Task goal
Among the entries below, find the lines with "likely" and copy them.

Records drawn from a dataset
'''
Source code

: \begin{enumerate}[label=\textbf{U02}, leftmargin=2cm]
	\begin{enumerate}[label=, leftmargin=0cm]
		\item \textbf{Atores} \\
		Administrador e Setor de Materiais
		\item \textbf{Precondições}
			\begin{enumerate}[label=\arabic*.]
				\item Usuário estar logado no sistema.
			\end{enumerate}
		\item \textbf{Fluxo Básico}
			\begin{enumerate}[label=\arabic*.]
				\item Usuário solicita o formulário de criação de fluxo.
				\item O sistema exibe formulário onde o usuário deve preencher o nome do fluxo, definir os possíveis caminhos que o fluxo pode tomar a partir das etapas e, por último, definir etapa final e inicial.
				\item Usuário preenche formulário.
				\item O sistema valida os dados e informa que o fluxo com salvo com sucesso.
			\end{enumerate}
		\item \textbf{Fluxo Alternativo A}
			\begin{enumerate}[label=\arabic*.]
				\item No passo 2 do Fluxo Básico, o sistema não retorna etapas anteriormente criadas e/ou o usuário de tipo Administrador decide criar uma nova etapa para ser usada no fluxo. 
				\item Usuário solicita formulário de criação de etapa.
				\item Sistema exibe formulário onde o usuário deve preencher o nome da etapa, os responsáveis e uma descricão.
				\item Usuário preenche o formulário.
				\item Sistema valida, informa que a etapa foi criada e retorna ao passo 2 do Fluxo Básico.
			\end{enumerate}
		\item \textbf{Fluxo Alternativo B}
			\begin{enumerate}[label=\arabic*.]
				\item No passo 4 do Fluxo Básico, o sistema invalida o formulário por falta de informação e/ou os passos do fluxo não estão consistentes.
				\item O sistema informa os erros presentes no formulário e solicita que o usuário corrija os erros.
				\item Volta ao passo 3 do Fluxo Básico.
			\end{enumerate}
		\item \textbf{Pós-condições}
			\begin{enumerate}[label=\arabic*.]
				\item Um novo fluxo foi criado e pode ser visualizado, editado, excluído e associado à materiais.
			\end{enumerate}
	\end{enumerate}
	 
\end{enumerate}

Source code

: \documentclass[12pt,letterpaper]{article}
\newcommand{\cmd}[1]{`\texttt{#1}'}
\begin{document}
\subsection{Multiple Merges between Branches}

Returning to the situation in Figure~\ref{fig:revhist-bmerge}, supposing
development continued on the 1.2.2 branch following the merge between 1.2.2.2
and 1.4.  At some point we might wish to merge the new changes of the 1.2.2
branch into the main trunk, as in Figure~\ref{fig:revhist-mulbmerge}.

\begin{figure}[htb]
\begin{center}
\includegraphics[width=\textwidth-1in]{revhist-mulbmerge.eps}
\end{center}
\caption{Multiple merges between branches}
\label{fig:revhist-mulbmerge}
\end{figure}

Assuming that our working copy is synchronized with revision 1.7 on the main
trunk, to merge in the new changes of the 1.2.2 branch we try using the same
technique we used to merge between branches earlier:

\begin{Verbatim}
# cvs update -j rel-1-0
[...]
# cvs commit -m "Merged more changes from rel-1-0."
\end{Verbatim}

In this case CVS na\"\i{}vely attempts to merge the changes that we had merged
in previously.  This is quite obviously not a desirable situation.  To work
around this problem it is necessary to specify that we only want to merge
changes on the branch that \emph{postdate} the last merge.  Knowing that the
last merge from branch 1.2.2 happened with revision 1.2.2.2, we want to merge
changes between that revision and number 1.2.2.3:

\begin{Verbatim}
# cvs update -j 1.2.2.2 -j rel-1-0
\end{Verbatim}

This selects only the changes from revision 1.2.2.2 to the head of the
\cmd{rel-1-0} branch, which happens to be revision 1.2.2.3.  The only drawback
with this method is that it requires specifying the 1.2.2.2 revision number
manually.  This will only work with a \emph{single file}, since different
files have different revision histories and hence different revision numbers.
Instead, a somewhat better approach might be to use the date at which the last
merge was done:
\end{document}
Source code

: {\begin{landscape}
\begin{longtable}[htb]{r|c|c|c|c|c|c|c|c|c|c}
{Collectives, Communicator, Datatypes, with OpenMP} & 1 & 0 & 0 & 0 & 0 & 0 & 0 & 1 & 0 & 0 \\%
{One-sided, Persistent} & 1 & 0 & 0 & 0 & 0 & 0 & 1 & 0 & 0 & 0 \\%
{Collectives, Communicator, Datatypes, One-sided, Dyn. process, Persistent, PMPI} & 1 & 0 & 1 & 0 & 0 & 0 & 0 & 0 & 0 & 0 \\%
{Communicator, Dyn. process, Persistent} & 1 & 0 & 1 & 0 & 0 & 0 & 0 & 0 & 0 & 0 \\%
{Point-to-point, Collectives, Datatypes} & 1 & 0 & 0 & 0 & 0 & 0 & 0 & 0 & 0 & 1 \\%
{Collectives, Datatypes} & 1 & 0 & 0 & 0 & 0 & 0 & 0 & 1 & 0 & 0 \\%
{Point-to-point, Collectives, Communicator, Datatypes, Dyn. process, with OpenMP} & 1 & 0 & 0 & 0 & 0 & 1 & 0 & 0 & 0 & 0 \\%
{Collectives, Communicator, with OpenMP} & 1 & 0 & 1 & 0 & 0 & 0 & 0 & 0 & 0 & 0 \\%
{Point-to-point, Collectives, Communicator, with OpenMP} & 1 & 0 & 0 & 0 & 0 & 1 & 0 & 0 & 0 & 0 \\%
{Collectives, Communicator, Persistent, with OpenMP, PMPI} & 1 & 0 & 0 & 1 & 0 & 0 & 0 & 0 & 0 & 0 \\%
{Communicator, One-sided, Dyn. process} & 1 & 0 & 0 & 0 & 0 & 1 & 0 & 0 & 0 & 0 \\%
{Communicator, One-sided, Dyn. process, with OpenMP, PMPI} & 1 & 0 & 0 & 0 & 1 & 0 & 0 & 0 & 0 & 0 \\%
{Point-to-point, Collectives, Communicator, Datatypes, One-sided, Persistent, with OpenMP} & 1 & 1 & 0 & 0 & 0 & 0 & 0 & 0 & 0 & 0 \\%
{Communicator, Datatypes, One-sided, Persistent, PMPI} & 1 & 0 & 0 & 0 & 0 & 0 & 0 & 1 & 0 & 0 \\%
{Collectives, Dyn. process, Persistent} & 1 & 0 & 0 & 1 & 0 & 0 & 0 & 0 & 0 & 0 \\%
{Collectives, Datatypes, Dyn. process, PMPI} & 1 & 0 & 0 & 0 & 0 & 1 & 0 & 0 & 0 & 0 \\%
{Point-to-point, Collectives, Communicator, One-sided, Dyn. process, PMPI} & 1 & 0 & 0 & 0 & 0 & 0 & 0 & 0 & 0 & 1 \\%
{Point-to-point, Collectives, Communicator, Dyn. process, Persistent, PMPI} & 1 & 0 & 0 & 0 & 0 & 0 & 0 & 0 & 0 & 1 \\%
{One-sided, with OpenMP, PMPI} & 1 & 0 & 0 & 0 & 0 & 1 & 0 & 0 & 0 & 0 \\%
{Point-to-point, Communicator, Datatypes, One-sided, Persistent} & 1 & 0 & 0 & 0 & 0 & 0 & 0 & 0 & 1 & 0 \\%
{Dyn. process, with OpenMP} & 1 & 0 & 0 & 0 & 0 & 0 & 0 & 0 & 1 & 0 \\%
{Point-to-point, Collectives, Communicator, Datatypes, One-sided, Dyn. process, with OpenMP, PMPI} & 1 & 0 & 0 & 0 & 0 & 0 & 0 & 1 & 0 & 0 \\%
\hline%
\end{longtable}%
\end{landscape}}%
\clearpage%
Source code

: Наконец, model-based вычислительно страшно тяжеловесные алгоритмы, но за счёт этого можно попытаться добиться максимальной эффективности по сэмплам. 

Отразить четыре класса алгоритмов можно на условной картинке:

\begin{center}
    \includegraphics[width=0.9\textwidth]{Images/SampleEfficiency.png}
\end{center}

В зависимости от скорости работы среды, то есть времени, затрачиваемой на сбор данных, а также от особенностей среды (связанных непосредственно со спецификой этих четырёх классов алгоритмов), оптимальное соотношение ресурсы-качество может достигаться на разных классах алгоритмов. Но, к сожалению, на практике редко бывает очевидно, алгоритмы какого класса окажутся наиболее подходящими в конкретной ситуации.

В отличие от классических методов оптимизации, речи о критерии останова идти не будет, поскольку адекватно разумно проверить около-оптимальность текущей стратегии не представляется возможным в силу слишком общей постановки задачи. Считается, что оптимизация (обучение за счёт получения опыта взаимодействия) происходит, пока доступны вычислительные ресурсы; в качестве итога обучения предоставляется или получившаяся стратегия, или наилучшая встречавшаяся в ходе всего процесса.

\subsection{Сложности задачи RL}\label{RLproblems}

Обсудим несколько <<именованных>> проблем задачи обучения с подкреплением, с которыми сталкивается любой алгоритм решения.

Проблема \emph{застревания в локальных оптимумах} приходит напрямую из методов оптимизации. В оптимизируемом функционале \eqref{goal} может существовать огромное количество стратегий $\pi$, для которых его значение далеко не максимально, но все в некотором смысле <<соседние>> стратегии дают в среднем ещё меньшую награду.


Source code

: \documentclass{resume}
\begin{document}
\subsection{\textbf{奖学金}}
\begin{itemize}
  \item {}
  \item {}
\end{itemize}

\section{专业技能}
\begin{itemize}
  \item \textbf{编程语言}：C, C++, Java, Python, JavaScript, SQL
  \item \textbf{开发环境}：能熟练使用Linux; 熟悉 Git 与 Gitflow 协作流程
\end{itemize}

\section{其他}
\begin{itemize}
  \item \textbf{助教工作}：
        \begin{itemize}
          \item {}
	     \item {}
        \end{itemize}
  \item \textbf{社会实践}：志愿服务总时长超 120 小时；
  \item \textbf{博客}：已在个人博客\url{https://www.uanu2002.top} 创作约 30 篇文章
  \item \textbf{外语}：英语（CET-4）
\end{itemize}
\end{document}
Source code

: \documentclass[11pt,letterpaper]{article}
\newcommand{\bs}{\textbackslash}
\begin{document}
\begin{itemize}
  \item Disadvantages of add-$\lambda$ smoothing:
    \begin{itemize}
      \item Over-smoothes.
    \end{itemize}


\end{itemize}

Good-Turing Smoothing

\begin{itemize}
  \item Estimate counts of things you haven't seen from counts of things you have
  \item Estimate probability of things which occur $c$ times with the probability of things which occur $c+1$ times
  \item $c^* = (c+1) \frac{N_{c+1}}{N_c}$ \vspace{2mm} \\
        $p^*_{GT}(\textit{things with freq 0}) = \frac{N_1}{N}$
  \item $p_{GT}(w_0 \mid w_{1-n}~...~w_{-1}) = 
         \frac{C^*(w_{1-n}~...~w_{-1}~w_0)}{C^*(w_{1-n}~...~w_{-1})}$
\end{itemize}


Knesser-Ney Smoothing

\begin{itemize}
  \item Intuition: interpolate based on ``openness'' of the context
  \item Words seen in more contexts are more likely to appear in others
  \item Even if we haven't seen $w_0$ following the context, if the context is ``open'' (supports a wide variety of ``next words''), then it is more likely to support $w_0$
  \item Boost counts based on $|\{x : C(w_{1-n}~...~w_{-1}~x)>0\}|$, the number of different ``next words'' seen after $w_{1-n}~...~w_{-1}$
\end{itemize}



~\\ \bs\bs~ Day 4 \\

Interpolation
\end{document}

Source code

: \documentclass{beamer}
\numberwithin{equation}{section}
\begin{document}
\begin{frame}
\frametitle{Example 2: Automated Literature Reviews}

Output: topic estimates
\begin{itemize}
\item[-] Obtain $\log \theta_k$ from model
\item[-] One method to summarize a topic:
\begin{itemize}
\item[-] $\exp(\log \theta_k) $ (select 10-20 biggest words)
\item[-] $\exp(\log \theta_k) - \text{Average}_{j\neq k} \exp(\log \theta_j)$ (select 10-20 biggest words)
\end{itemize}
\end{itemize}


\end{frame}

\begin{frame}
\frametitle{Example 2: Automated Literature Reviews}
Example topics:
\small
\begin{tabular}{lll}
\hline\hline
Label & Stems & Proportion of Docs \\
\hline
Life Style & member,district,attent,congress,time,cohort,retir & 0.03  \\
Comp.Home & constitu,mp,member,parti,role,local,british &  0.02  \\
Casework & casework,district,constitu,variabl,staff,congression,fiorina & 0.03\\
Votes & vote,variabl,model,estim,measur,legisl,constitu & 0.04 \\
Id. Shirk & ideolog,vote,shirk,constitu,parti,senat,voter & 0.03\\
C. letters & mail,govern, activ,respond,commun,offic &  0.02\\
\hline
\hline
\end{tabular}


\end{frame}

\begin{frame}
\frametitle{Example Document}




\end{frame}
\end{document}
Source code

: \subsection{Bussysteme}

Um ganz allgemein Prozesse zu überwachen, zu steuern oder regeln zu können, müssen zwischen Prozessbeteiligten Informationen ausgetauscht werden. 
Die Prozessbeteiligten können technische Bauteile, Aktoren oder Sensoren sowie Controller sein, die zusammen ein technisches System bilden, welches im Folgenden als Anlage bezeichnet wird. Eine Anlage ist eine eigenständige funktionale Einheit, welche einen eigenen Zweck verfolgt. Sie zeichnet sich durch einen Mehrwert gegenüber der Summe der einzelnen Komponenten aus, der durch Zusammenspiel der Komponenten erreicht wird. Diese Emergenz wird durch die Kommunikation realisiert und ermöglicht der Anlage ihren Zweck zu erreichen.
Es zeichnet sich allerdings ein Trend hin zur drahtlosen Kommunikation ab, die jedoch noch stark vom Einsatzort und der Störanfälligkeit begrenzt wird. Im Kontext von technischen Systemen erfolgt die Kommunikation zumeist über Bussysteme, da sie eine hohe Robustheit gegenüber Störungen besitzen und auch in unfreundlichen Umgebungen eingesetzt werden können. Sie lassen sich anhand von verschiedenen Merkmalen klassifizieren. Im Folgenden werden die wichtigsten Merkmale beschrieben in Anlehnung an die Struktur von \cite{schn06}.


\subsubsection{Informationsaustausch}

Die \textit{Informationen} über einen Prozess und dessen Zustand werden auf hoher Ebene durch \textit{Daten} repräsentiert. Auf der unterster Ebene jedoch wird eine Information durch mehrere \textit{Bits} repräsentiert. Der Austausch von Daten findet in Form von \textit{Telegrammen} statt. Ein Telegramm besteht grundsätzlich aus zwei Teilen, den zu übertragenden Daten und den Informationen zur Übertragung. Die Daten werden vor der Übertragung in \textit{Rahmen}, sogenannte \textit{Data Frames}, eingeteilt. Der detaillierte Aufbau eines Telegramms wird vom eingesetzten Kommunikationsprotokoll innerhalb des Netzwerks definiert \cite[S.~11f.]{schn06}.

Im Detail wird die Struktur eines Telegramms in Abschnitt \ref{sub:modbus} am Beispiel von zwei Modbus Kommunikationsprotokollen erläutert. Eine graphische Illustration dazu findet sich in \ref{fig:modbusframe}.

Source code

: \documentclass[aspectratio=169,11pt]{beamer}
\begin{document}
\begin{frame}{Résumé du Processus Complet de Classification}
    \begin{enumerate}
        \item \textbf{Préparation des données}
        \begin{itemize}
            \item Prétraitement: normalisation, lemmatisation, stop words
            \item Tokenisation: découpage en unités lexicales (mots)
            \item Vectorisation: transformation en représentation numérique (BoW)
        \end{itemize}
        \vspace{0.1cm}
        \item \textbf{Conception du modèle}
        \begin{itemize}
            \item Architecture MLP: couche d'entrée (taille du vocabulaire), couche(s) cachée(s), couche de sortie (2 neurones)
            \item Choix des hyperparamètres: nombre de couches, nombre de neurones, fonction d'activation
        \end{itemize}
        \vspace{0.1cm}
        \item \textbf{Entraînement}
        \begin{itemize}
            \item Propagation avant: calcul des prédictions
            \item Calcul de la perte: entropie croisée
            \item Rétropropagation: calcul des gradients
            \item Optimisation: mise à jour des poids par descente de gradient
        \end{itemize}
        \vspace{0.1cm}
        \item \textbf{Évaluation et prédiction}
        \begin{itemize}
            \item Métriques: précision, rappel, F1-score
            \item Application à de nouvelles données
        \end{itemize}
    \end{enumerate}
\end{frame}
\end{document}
'''
Result of the task
  \item Words seen in more contexts are more likely to appear in others
  \item Even if we haven't seen $w_0$ following the context, if the context is ``open'' (supports a wide variety of ``next words''), then it is more likely to support $w_0$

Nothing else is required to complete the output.